Portfolio
Data Pipeline | AWS - Whatsapp - Telegram
Veja a apresentação deste projeto aqui.Desenvolvimento de um pipeline de dados utilizando os serviços em nuvem da AWS, incorporando um processo ETL para extrair dados do Telegram e WhatsApp por meio de APIs. Os dados são então transferidos para um Datalake e processados em lote na nuvem de acordo com uma agenda, proporcionando as informações prontas para a análise no serviço QuickSight da Amazon.

Reconhecimento de LIBRAS usando Machine Learning
Veja a apresentação deste projeto aqui.O principal objetivo deste projeto é desenvolver um sistema que utilize machine learning para reconhecer e interpretar letras do alfabeto em Língua Brasileira de Sinais (LIBRAS) e apresentá-las na tela em tempo real. Foi utilizada uma rede neural convolucional de duas dimensões (2D) com ativação ReLU para o processamento e reconhecimento de imagens.

Análise de Dados: COVID-19 Dashboard
Veja o dashboard deste projeto aqui.Este projeto apresenta uma análise aprofundada do impacto da pandemia de COVID-19 durante o período de 2020 a 2022 em quatro países - Brasil, Alemanha, Índia e Estados Unidos. Utilizamos indicadores como o Índice de Desenvolvimento Humano (IDH) e o Produto Interno Bruto com paridade de Poder de Compra (PPC) para contextualizar os efeitos da pandemia. Além da análise realizada no Jupyter Notebook, também criamos um painel de visualização interativo na plataforma Looker Studio.

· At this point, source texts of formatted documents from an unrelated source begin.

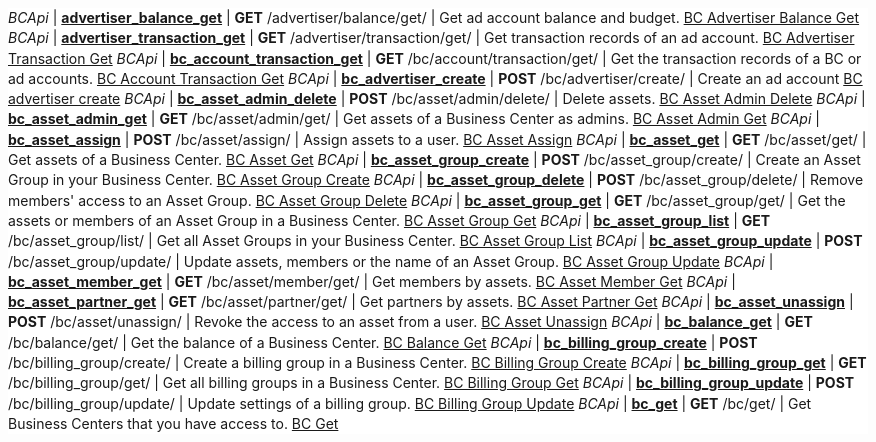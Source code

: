 *BCApi* | [**advertiser_balance_get**](docs/BCApi.md#advertiser_balance_get) | **GET** /advertiser/balance/get/ | Get ad account balance and budget. [BC Advertiser Balance Get](https://business-api.tiktok.com/portal/docs?id&#x3D;1739939106470913)
*BCApi* | [**advertiser_transaction_get**](docs/BCApi.md#advertiser_transaction_get) | **GET** /advertiser/transaction/get/ | Get transaction records of an ad account. [BC Advertiser Transaction Get](https://business-api.tiktok.com/portal/docs?id&#x3D;1739939116353538)
*BCApi* | [**bc_account_transaction_get**](docs/BCApi.md#bc_account_transaction_get) | **GET** /bc/account/transaction/get/ | Get the transaction records of a BC or ad accounts. [BC Account Transaction Get](https://business-api.tiktok.com/portal/docs?id&#x3D;1792849810925569)
*BCApi* | [**bc_advertiser_create**](docs/BCApi.md#bc_advertiser_create) | **POST** /bc/advertiser/create/ | Create an ad account [BC advertiser create](https://ads.tiktok.com/marketing_api/docs?id&#x3D;1739939020318721)
*BCApi* | [**bc_asset_admin_delete**](docs/BCApi.md#bc_asset_admin_delete) | **POST** /bc/asset/admin/delete/ | Delete assets. [BC Asset Admin Delete](https://business-api.tiktok.com/portal/docs?id&#x3D;1739657251102722)
*BCApi* | [**bc_asset_admin_get**](docs/BCApi.md#bc_asset_admin_get) | **GET** /bc/asset/admin/get/ | Get assets of a Business Center as admins. [BC Asset Admin Get](https://business-api.tiktok.com/portal/docs?id&#x3D;1739433007779841)
*BCApi* | [**bc_asset_assign**](docs/BCApi.md#bc_asset_assign) | **POST** /bc/asset/assign/ | Assign assets to a user. [BC Asset Assign](https://business-api.tiktok.com/portal/docs?id&#x3D;1739438211077121)
*BCApi* | [**bc_asset_get**](docs/BCApi.md#bc_asset_get) | **GET** /bc/asset/get/ | Get assets of a Business Center. [BC Asset Get](https://business-api.tiktok.com/portal/docs?id&#x3D;1739432717798401)
*BCApi* | [**bc_asset_group_create**](docs/BCApi.md#bc_asset_group_create) | **POST** /bc/asset_group/create/ | Create an Asset Group in your Business Center. [BC Asset Group Create](https://business-api.tiktok.com/portal/docs?id&#x3D;1749001658583105)
*BCApi* | [**bc_asset_group_delete**](docs/BCApi.md#bc_asset_group_delete) | **POST** /bc/asset_group/delete/ | Remove members&#x27; access to an Asset Group. [BC Asset Group Delete](https://business-api.tiktok.com/portal/docs?id&#x3D;1749001673406466)
*BCApi* | [**bc_asset_group_get**](docs/BCApi.md#bc_asset_group_get) | **GET** /bc/asset_group/get/ | Get the assets or members of an Asset Group in a Business Center. [BC Asset Group Get](https://business-api.tiktok.com/portal/docs?id&#x3D;1749001669670913)
*BCApi* | [**bc_asset_group_list**](docs/BCApi.md#bc_asset_group_list) | **GET** /bc/asset_group/list/ | Get all Asset Groups in your Business Center. [BC Asset Group List](https://business-api.tiktok.com/portal/docs?id&#x3D;1749001665910786)
*BCApi* | [**bc_asset_group_update**](docs/BCApi.md#bc_asset_group_update) | **POST** /bc/asset_group/update/ | Update assets, members or the name of an Asset Group. [BC Asset Group Update](https://business-api.tiktok.com/portal/docs?id&#x3D;1749001662156801)
*BCApi* | [**bc_asset_member_get**](docs/BCApi.md#bc_asset_member_get) | **GET** /bc/asset/member/get/ | Get members by assets. [BC Asset Member Get](https://business-api.tiktok.com/portal/docs?id&#x3D;1739659558931458)
*BCApi* | [**bc_asset_partner_get**](docs/BCApi.md#bc_asset_partner_get) | **GET** /bc/asset/partner/get/ | Get partners by assets. [BC Asset Partner Get](https://business-api.tiktok.com/portal/docs?id&#x3D;1739663268166722)
*BCApi* | [**bc_asset_unassign**](docs/BCApi.md#bc_asset_unassign) | **POST** /bc/asset/unassign/ | Revoke the access to an asset from a user. [BC Asset Unassign](https://business-api.tiktok.com/portal/docs?id&#x3D;1739448126749698)
*BCApi* | [**bc_balance_get**](docs/BCApi.md#bc_balance_get) | **GET** /bc/balance/get/ | Get the balance of a Business Center. [BC Balance Get](https://business-api.tiktok.com/portal/docs?id&#x3D;1739939128198145)
*BCApi* | [**bc_billing_group_create**](docs/BCApi.md#bc_billing_group_create) | **POST** /bc/billing_group/create/ | Create a billing group in a Business Center. [BC Billing Group Create](https://business-api.tiktok.com/portal/docs?id&#x3D;1738947780033537)
*BCApi* | [**bc_billing_group_get**](docs/BCApi.md#bc_billing_group_get) | **GET** /bc/billing_group/get/ | Get all billing groups in a Business Center. [BC Billing Group Get](https://business-api.tiktok.com/portal/docs?id&#x3D;1738944324279297)
*BCApi* | [**bc_billing_group_update**](docs/BCApi.md#bc_billing_group_update) | **POST** /bc/billing_group/update/ | Update settings of a billing group. [BC Billing Group Update](https://business-api.tiktok.com/portal/docs?id&#x3D;1738947843447809)
*BCApi* | [**bc_get**](docs/BCApi.md#bc_get) | **GET** /bc/get/ | Get Business Centers that you have access to. [BC Get](https://business-api.tiktok.com/portal/docs?id&#x3D;1737115687501826)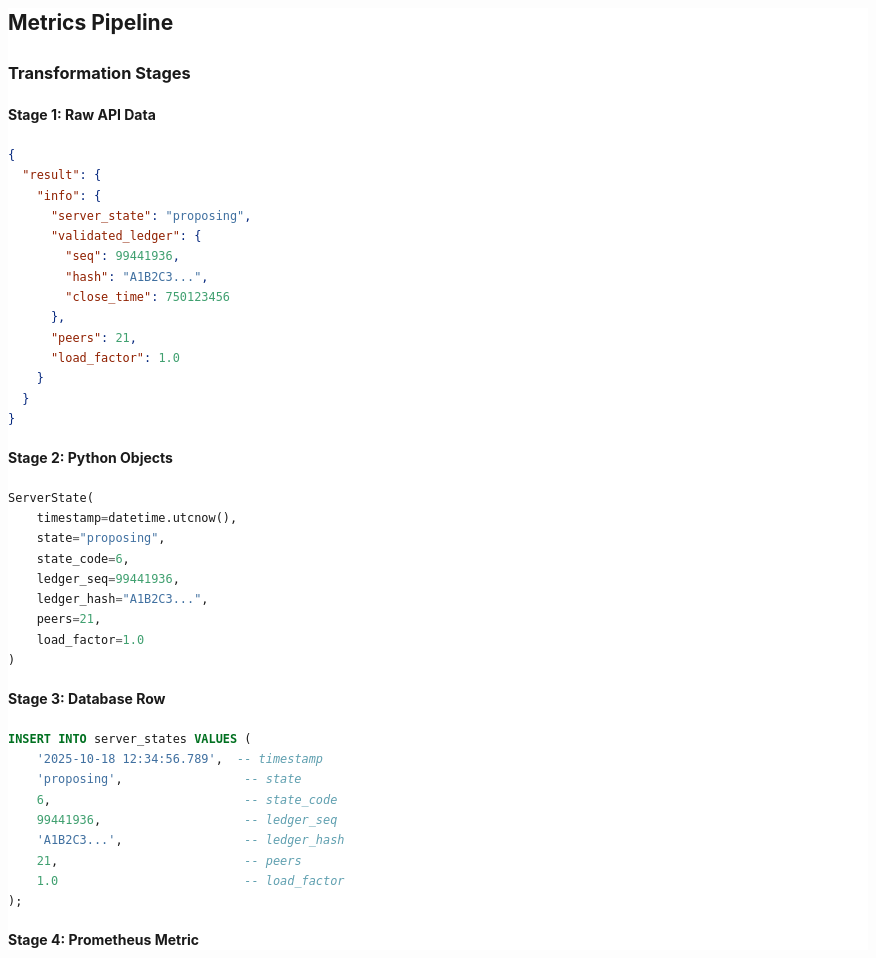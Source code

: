 ## Metrics Pipeline

### Transformation Stages

#### Stage 1: Raw API Data

```json
{
  "result": {
    "info": {
      "server_state": "proposing",
      "validated_ledger": {
        "seq": 99441936,
        "hash": "A1B2C3...",
        "close_time": 750123456
      },
      "peers": 21,
      "load_factor": 1.0
    }
  }
}
```

#### Stage 2: Python Objects

```python
ServerState(
    timestamp=datetime.utcnow(),
    state="proposing",
    state_code=6,
    ledger_seq=99441936,
    ledger_hash="A1B2C3...",
    peers=21,
    load_factor=1.0
)
```

#### Stage 3: Database Row

```sql
INSERT INTO server_states VALUES (
    '2025-10-18 12:34:56.789',  -- timestamp
    'proposing',                 -- state
    6,                           -- state_code
    99441936,                    -- ledger_seq
    'A1B2C3...',                 -- ledger_hash
    21,                          -- peers
    1.0                          -- load_factor
);
```

#### Stage 4: Prometheus Metric
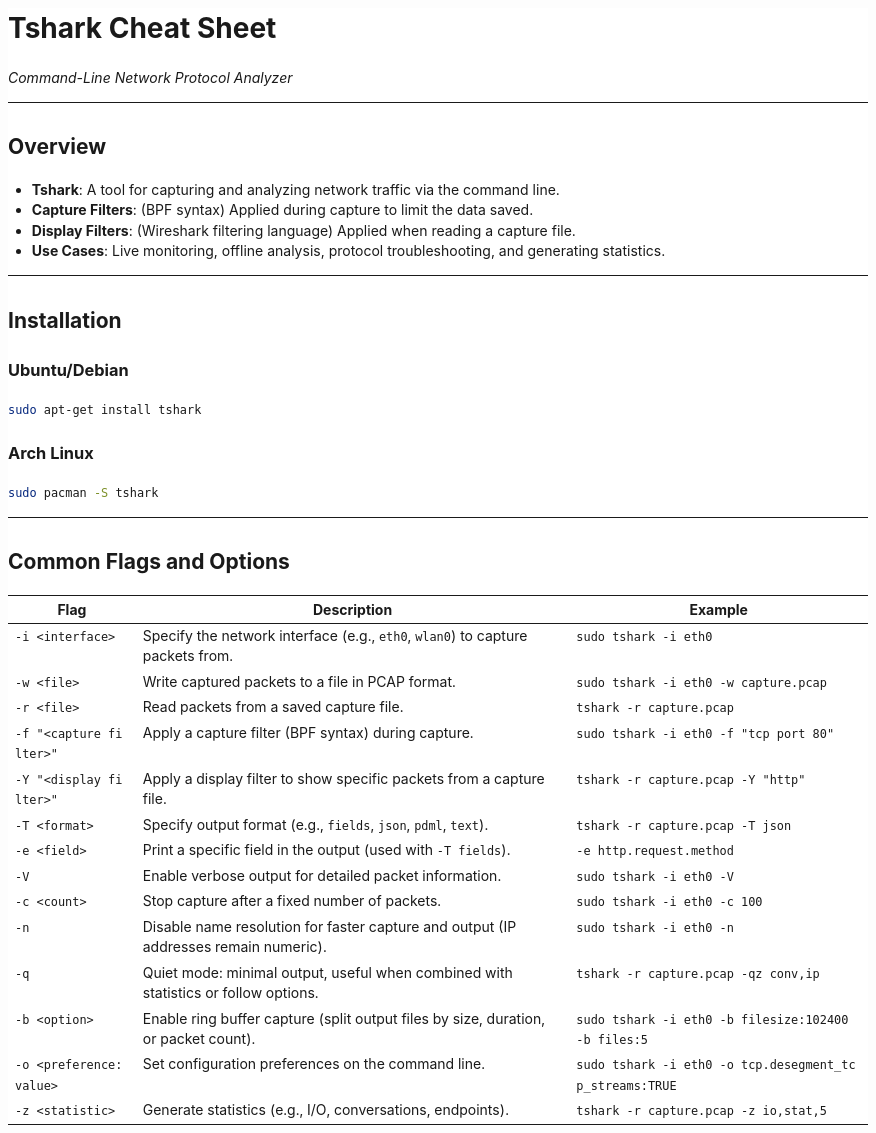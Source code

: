 # Tshark Cheat Sheet  
*Command-Line Network Protocol Analyzer*

---

## Overview

- **Tshark**: A tool for capturing and analyzing network traffic via the command line.
- **Capture Filters**: (BPF syntax) Applied during capture to limit the data saved.
- **Display Filters**: (Wireshark filtering language) Applied when reading a capture file.
- **Use Cases**: Live monitoring, offline analysis, protocol troubleshooting, and generating statistics.

---

## Installation

### Ubuntu/Debian
```bash
sudo apt-get install tshark
```

### Arch Linux
```bash
sudo pacman -S tshark
```

---

## Common Flags and Options

| **Flag**                       | **Description**                                                                                      | **Example**                                   |
|--------------------------------|------------------------------------------------------------------------------------------------------|-----------------------------------------------|
| `-i <interface>`               | Specify the network interface (e.g., `eth0`, `wlan0`) to capture packets from.                        | `sudo tshark -i eth0`                         |
| `-w <file>`                    | Write captured packets to a file in PCAP format.                                                     | `sudo tshark -i eth0 -w capture.pcap`           |
| `-r <file>`                    | Read packets from a saved capture file.                                                              | `tshark -r capture.pcap`                        |
| `-f "<capture filter>"`        | Apply a capture filter (BPF syntax) during capture.                                                  | `sudo tshark -i eth0 -f "tcp port 80"`          |
| `-Y "<display filter>"`        | Apply a display filter to show specific packets from a capture file.                                  | `tshark -r capture.pcap -Y "http"`              |
| `-T <format>`                  | Specify output format (e.g., `fields`, `json`, `pdml`, `text`).                                        | `tshark -r capture.pcap -T json`                |
| `-e <field>`                   | Print a specific field in the output (used with `-T fields`).                                        | `-e http.request.method`                        |
| `-V`                           | Enable verbose output for detailed packet information.                                               | `sudo tshark -i eth0 -V`                        |
| `-c <count>`                   | Stop capture after a fixed number of packets.                                                        | `sudo tshark -i eth0 -c 100`                     |
| `-n`                           | Disable name resolution for faster capture and output (IP addresses remain numeric).                   | `sudo tshark -i eth0 -n`                        |
| `-q`                           | Quiet mode: minimal output, useful when combined with statistics or follow options.                   | `tshark -r capture.pcap -qz conv,ip`             |
| `-b <option>`                  | Enable ring buffer capture (split output files by size, duration, or packet count).                    | `sudo tshark -i eth0 -b filesize:102400 -b files:5`|
| `-o <preference:value>`        | Set configuration preferences on the command line.                                                 | `sudo tshark -i eth0 -o tcp.desegment_tcp_streams:TRUE`|
| `-z <statistic>`               | Generate statistics (e.g., I/O, conversations, endpoints).                                           | `tshark -r capture.pcap -z io,stat,5`            |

Regressão Linear para o Mercado Financeiro
Este projeto, em parceria com a EBAC e a Semantix, apresenta um processo completo de ETL utilizando a API yFinance para scrapping do site Yahoo Finance. Os dados são valores de ações na bolsa de valores das empresas do setor de saúde. Realizamos uma análise aprofundada dos dados obtidos, procurando padrões e insights usando várias técnicas, incluindo a aplicação do coeficiente de Pearson e a plotagem de gráficos de calor. Em seguida, desenvolvemos classes Orientadas a Objeto que realizam o preparo dos dados, o treinamento e a predição de valores usando a técnica de Machine Learning chamada Regressão Linear.

Análise Exploratória de Dados de Logística (Loggi)
Neste projeto, mergulhamos profundamente nos dados de uma empresa de logística real. Desde a coleta e limpeza dos dados até a criação de visualizações perspicazes e descoberta de insights valiosos, este projeto demonstra minha capacidade de trabalhar com dados complexos em um cenário do mundo real. Um destaque deste projeto é o uso da API de geocodificação Nominatim para enriquecer nossos dados com informações geográficas.

Análise Exploratória de Dados: Cartões de crédito
Neste projeto, realizei uma análise de dados de usuários de cartão de crédito, demonstrando minha capacidade de trabalhar com a plataforma AWS. Utilizamos os serviços S3 para armazenamento e Athenas para manipulação dos dados. A linguagem utilizada no desenvolvimento da análise foi Structured Query Language (SQL), demonstrando minha habilidade em trabalhar com bancos de dados.